- Exercise aim
Reproduce the records that follow without alteration, apart from removing the pictures.

- Records for this exercise
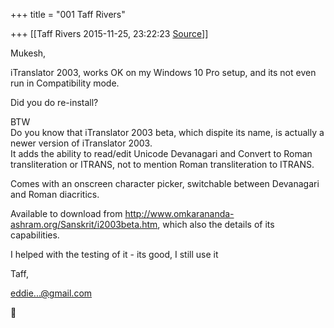 +++
title = "001 Taff Rivers"

+++
[[Taff Rivers	2015-11-25, 23:22:23 [Source](https://groups.google.com/g/samskrita/c/xc2OMMnzU7U)]]



  
Mukesh,  
  
 iTranslator 2003, works OK on my Windows 10 Pro setup, and its not even run in Compatibility mode.  
  
Did you do re-install?  
  
BTW  
 Do you know that iTranslator 2003 beta, which dispite its name, is actually a newer version of iTranslator 2003.  
It adds the ability to read/edit Unicode Devanagari and Convert to Roman transliteration or ITRANS, not to mention Roman transliteration to ITRANS.  
  
Comes with an onscreen character picker, switchable between Devanagari and Roman diacritics.  
  
Available to download from <http://www.omkarananda-ashram.org/Sanskrit/i2003beta.htm>, which also the details of its capabilities.  
  
I helped with the testing of it - its good, I still use it  
  
  
Taff,  
  
 [eddie...@gmail.com]()




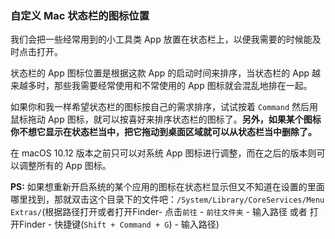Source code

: ### 自定义 Mac 状态栏的图标位置

我们会把一些经常用到的小工具类 App 放置在状态栏上，以便我需要的时候能及时点击打开。

状态栏的 App 图标位置是根据这款 App 的启动时间来排序，当状态栏的 App 越来越多时，那些我需要经常使用和不常使用的 App 图标就会混乱地排在一起。

如果你和我一样希望状态栏的图标按自己的需求排序，试试按着 `Command` 然后用鼠标拖动 App 图标，就可以按喜好来排序状态栏的图标了。**另外，如果某个图标你不想它显示在状态栏当中，把它拖动到桌面区域就可以从状态栏当中删除了。**

在 macOS 10.12 版本之前只可以对系统 App 图标进行调整，而在之后的版本则可以调整所有的 App 图标。

**PS:**
如果想重新开启系统的某个应用的图标在状态栏显示但又不知道在设置的里面哪里找到，那就双击这个目录下的文件吧：`/System/Library/CoreServices/Menu Extras/`(根据路径打开或者打开Finder- 点击`前往` - `前往文件夹` - 输入路径 或者 打开Finder - 快捷键(`Shift + Command + G`) - 输入路径)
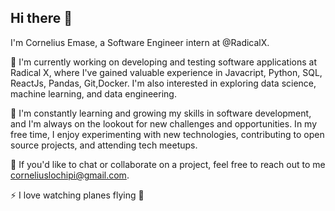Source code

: ## Hi there 👋

I'm Cornelius Emase, a Software Engineer intern at @RadicalX.

🔭 I'm currently working on developing and testing software applications at Radical X, where I've gained valuable experience in Javacript, Python, SQL, ReactJs, Pandas, Git,Docker. I'm also interested in exploring data science, machine learning, and data engineering.

🌱 I'm constantly learning and growing my skills in software development, and I'm always on the lookout for new challenges and opportunities. In my free time, I enjoy experimenting with new technologies, contributing to open source projects, and attending tech meetups.

💬 If you'd like to chat or collaborate on a project, feel free to reach out to me corneliuslochipi@gmail.com.

⚡ I love watching planes flying 🤩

- The completed task
 +++
title = "001 Taff Rivers"

+++
[[Taff Rivers	2015-11-25, 23:22:23 [Source](https://groups.google.com/g/samskrita/c/xc2OMMnzU7U)]]



  
Mukesh,  
  
 iTranslator 2003, works OK on my Windows 10 Pro setup, and its not even run in Compatibility mode.  
  
Did you do re-install?  
  
BTW  
 Do you know that iTranslator 2003 beta, which dispite its name, is actually a newer version of iTranslator 2003.  
It adds the ability to read/edit Unicode Devanagari and Convert to Roman transliteration or ITRANS, not to mention Roman transliteration to ITRANS.  
  
Comes with an onscreen character picker, switchable between Devanagari and Roman diacritics.  
  
Available to download from <http://www.omkarananda-ashram.org/Sanskrit/i2003beta.htm>, which also the details of its capabilities.  
  
I helped with the testing of it - its good, I still use it  
  
  
Taff,  
  
 [eddie...@gmail.com]()




Source code

: ### 自定义 Mac 状态栏的图标位置

我们会把一些经常用到的小工具类 App 放置在状态栏上，以便我需要的时候能及时点击打开。

状态栏的 App 图标位置是根据这款 App 的启动时间来排序，当状态栏的 App 越来越多时，那些我需要经常使用和不常使用的 App 图标就会混乱地排在一起。

如果你和我一样希望状态栏的图标按自己的需求排序，试试按着 `Command` 然后用鼠标拖动 App 图标，就可以按喜好来排序状态栏的图标了。**另外，如果某个图标你不想它显示在状态栏当中，把它拖动到桌面区域就可以从状态栏当中删除了。**

在 macOS 10.12 版本之前只可以对系统 App 图标进行调整，而在之后的版本则可以调整所有的 App 图标。

**PS:**
如果想重新开启系统的某个应用的图标在状态栏显示但又不知道在设置的里面哪里找到，那就双击这个目录下的文件吧：`/System/Library/CoreServices/Menu Extras/`(根据路径打开或者打开Finder- 点击`前往` - `前往文件夹` - 输入路径 或者 打开Finder - 快捷键(`Shift + Command + G`) - 输入路径)
Source code

: ## Hi there 👋

I'm Cornelius Emase, a Software Engineer intern at @RadicalX.

🔭 I'm currently working on developing and testing software applications at Radical X, where I've gained valuable experience in Javacript, Python, SQL, ReactJs, Pandas, Git,Docker. I'm also interested in exploring data science, machine learning, and data engineering.

🌱 I'm constantly learning and growing my skills in software development, and I'm always on the lookout for new challenges and opportunities. In my free time, I enjoy experimenting with new technologies, contributing to open source projects, and attending tech meetups.

💬 If you'd like to chat or collaborate on a project, feel free to reach out to me corneliuslochipi@gmail.com.

⚡ I love watching planes flying 🤩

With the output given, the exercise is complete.